Antimicrobial peptide CC34 attenuates intestinal inflammation via downregulation of the NF-κB signaling pathway.

Abstract

The investigational drug CC34 is a cation peptide with multiple bioactivities. Here, we studied the anti-inflammatory effects of CC34 in lipopolysaccharide (LPS)-treated mouse monocyte-macrophage cells (RAW264.7) and in mice with LPS-induced intestinal inflammation. In vitro, CC34 treatment with less than 50μg/mL for 24h did not induce cytotoxicity in RAW264.7 cells. Furthermore, CC34 significantly lowered the levels of select inflammatory cytokines, including TNF-α, IL-1β, and IL-6. Intracellular levels of reactive oxygen species (ROS) were lower in RAW264.7 cells treated with CC34 + LPS than in cells treated with LPS alone.

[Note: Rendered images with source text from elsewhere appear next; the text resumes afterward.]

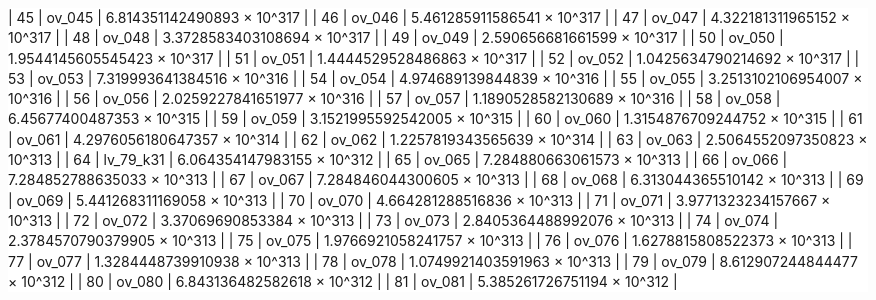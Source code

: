 | 45 | ov_045 | 6.814351142490893 × 10^317 |
| 46 | ov_046 | 5.461285911586541 × 10^317 |
| 47 | ov_047 | 4.322181311965152 × 10^317 |
| 48 | ov_048 | 3.3728583403108694 × 10^317 |
| 49 | ov_049 | 2.590656681661599 × 10^317 |
| 50 | ov_050 | 1.9544145605545423 × 10^317 |
| 51 | ov_051 | 1.4444529528486863 × 10^317 |
| 52 | ov_052 | 1.0425634790214692 × 10^317 |
| 53 | ov_053 | 7.319993641384516 × 10^316 |
| 54 | ov_054 | 4.974689139844839 × 10^316 |
| 55 | ov_055 | 3.2513102106954007 × 10^316 |
| 56 | ov_056 | 2.0259227841651977 × 10^316 |
| 57 | ov_057 | 1.1890528582130689 × 10^316 |
| 58 | ov_058 | 6.45677400487353 × 10^315 |
| 59 | ov_059 | 3.1521995592542005 × 10^315 |
| 60 | ov_060 | 1.3154876709244752 × 10^315 |
| 61 | ov_061 | 4.2976056180647357 × 10^314 |
| 62 | ov_062 | 1.2257819343565639 × 10^314 |
| 63 | ov_063 | 2.5064552097350823 × 10^313 |
| 64 | lv_79_k31 | 6.064354147983155 × 10^312 |
| 65 | ov_065 | 7.284880663061573 × 10^313 |
| 66 | ov_066 | 7.284852788635033 × 10^313 |
| 67 | ov_067 | 7.284846044300605 × 10^313 |
| 68 | ov_068 | 6.313044365510142 × 10^313 |
| 69 | ov_069 | 5.441268311169058 × 10^313 |
| 70 | ov_070 | 4.664281288516836 × 10^313 |
| 71 | ov_071 | 3.9771323234157667 × 10^313 |
| 72 | ov_072 | 3.37069690853384 × 10^313 |
| 73 | ov_073 | 2.8405364488992076 × 10^313 |
| 74 | ov_074 | 2.3784570790379905 × 10^313 |
| 75 | ov_075 | 1.9766921058241757 × 10^313 |
| 76 | ov_076 | 1.6278815808522373 × 10^313 |
| 77 | ov_077 | 1.3284448739910938 × 10^313 |
| 78 | ov_078 | 1.0749921403591963 × 10^313 |
| 79 | ov_079 | 8.612907244844477 × 10^312 |
| 80 | ov_080 | 6.843136482582618 × 10^312 |
| 81 | ov_081 | 5.385261726751194 × 10^312 |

Additionally, CC34 treatment suppressed iNOS and COX-2 mRNA levels in LPS-treated cells. We also observed that CC34 exerted anti-inflammatory activity by suppressing the phosphorylation of IKKβ, IκBα, and NF-κB p65 in vitro. Moreover, CC34 downregulated the release of inflammatory cytokines (TNF-α, IL-1β, and IL-6) in the jejunum tissue and serum of LPS-treated mice. We also found that the myeloperoxidase (MPO) levels were decreased, and the pathological damages were effectively abated in the jejunum tissue of CC34 + LPS-treated mice. In summary, we demonstrated that CC34 exerted anti-inflammatory activities, associated with the neutralization of LPS, inhibition of ROS, inhibition the NF-κB signaling pathway, and down-regulating the secretion of inflammatory cytokines. Thus, CC34 may represent an effective therapeutic strategy for intestinal inflammation.